ACTIVITY
Here are the records. Write out exactly the lines between the one holding "### [Community-first with" and the one holding "### [Member accountability](/solutions/creeps-and-freeloaders)", inclusive.

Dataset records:
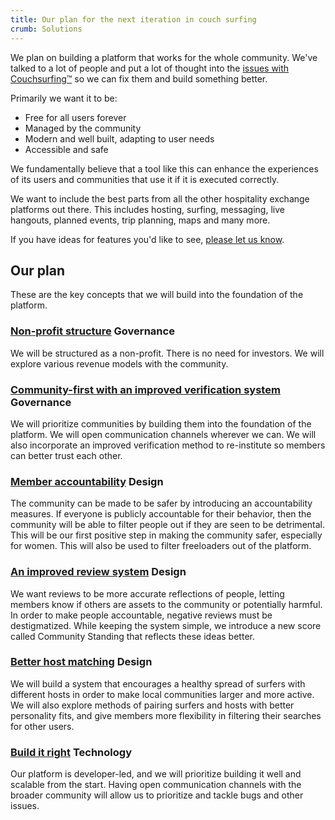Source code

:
 ```yaml
---
title: Our plan for the next iteration in couch surfing
crumb: Solutions
---
```


We plan on building a platform that works for the whole community. We've talked to a lot of people and put a lot of thought into the [issues with Couchsurfing&#8482;](/issues) so we can fix them and build something better.

Primarily we want it to be:

- Free for all users forever
- Managed by the community
- Modern and well built, adapting to user needs
- Accessible and safe

We fundamentally believe that a tool like this can enhance the experiences of its users and communities that use it if it is executed correctly.

We want to include the best parts from all the other hospitality exchange platforms out there. This includes hosting, surfing, messaging, live hangouts, planned events, trip planning, maps and many more.

If you have ideas for features you'd like to see, [please let us know](https://community.couchers.org/).

## Our plan

These are the key concepts that we will build into the foundation of the platform.

### [Non-profit structure](/solutions/profit-and-incentives) <span class="tag is-success">Governance</span>

We will be structured as a non-profit. There is no need for investors. We will explore various revenue models with the community.

### [Community-first with an improved verification system](/solutions/communities-and-trust) <span class="tag is-success">Governance</span>

We will prioritize communities by building them into the foundation of the platform. We will open communication channels wherever we can. We will also incorporate an improved verification method to re-institute so members can better trust each other.

### [Member accountability](/solutions/creeps-and-freeloaders) <span class="tag is-warning">Design</span>

The community can be made to be safer by introducing an accountability measures. If everyone is publicly accountable for their behavior, then the community will be able to filter people out if they are seen to be detrimental. This will be our first positive step in making the community safer, especially for women. This will also be used to filter freeloaders out of the platform.

### [An improved review system](/solutions/reviews) <span class="tag is-warning">Design</span>

We want reviews to be more accurate reflections of people, letting members know if others are assets to the community or potentially harmful. In order to make people accountable, negative reviews must be destigmatized. While keeping the system simple, we introduce a new score called Community Standing that reflects these ideas better.

### [Better host matching](/solutions/host-matching) <span class="tag is-warning">Design</span>

We will build a system that encourages a healthy spread of surfers with different hosts in order to make local communities larger and more active. We will also explore methods of pairing surfers and hosts with better personality fits, and give members more flexibility in filtering their searches for other users.

### [Build it right](/solutions/the-build) <span class="tag is-danger">Technology</span>

Our platform is developer-led, and we will prioritize building it well and scalable from the start. Having open communication channels with the broader community will allow us to prioritize and tackle bugs and other issues.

YOUR SOLUTION
### [Community-first with an improved verification system](/solutions/communities-and-trust) <span class="tag is-success">Governance</span>

We will prioritize communities by building them into the foundation of the platform. We will open communication channels wherever we can. We will also incorporate an improved verification method to re-institute so members can better trust each other.

### [Member accountability](/solutions/creeps-and-freeloaders) <span class="tag is-warning">Design</span>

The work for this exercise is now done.